→ Rendered images with source text:
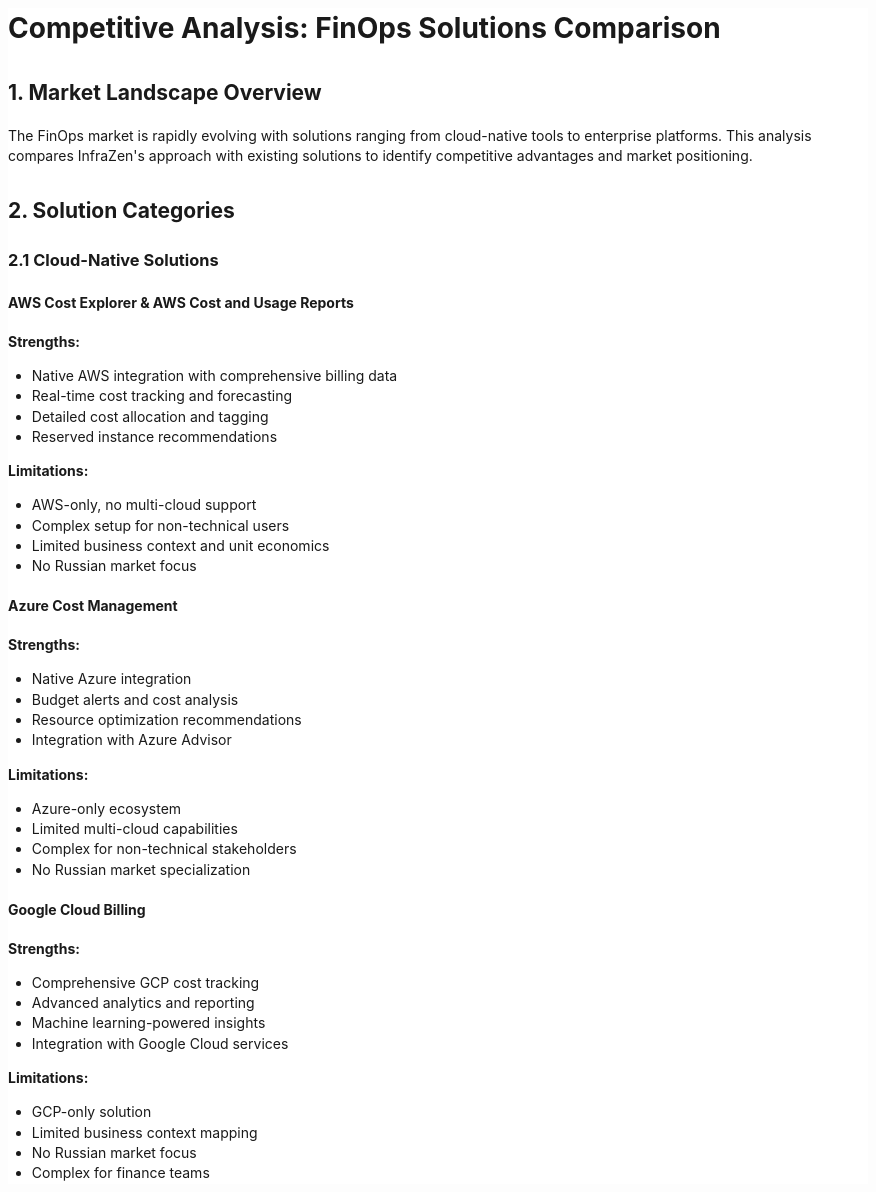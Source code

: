 # Competitive Analysis: FinOps Solutions Comparison

## 1. Market Landscape Overview

The FinOps market is rapidly evolving with solutions ranging from cloud-native tools to enterprise platforms. This analysis compares InfraZen's approach with existing solutions to identify competitive advantages and market positioning.

## 2. Solution Categories

### 2.1 Cloud-Native Solutions

#### AWS Cost Explorer & AWS Cost and Usage Reports
**Strengths:**
- Native AWS integration with comprehensive billing data
- Real-time cost tracking and forecasting
- Detailed cost allocation and tagging
- Reserved instance recommendations

**Limitations:**
- AWS-only, no multi-cloud support
- Complex setup for non-technical users
- Limited business context and unit economics
- No Russian market focus

#### Azure Cost Management
**Strengths:**
- Native Azure integration
- Budget alerts and cost analysis
- Resource optimization recommendations
- Integration with Azure Advisor

**Limitations:**
- Azure-only ecosystem
- Limited multi-cloud capabilities
- Complex for non-technical stakeholders
- No Russian market specialization

#### Google Cloud Billing
**Strengths:**
- Comprehensive GCP cost tracking
- Advanced analytics and reporting
- Machine learning-powered insights
- Integration with Google Cloud services

**Limitations:**
- GCP-only solution
- Limited business context mapping
- No Russian market focus
- Complex for finance teams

→ Description of the task:
Take the entries above and return only the lines from the one with "FinOps Solutions Comparison" to the one with "- AWS-only, no multi-cloud support", both included, unchanged.

→ Solution to this exercise:
: # Competitive Analysis: FinOps Solutions Comparison

## 1. Market Landscape Overview

The FinOps market is rapidly evolving with solutions ranging from cloud-native tools to enterprise platforms. This analysis compares InfraZen's approach with existing solutions to identify competitive advantages and market positioning.

## 2. Solution Categories

### 2.1 Cloud-Native Solutions

#### AWS Cost Explorer & AWS Cost and Usage Reports
**Strengths:**
- Native AWS integration with comprehensive billing data
- Real-time cost tracking and forecasting
- Detailed cost allocation and tagging
- Reserved instance recommendations

**Limitations:**
- AWS-only, no multi-cloud support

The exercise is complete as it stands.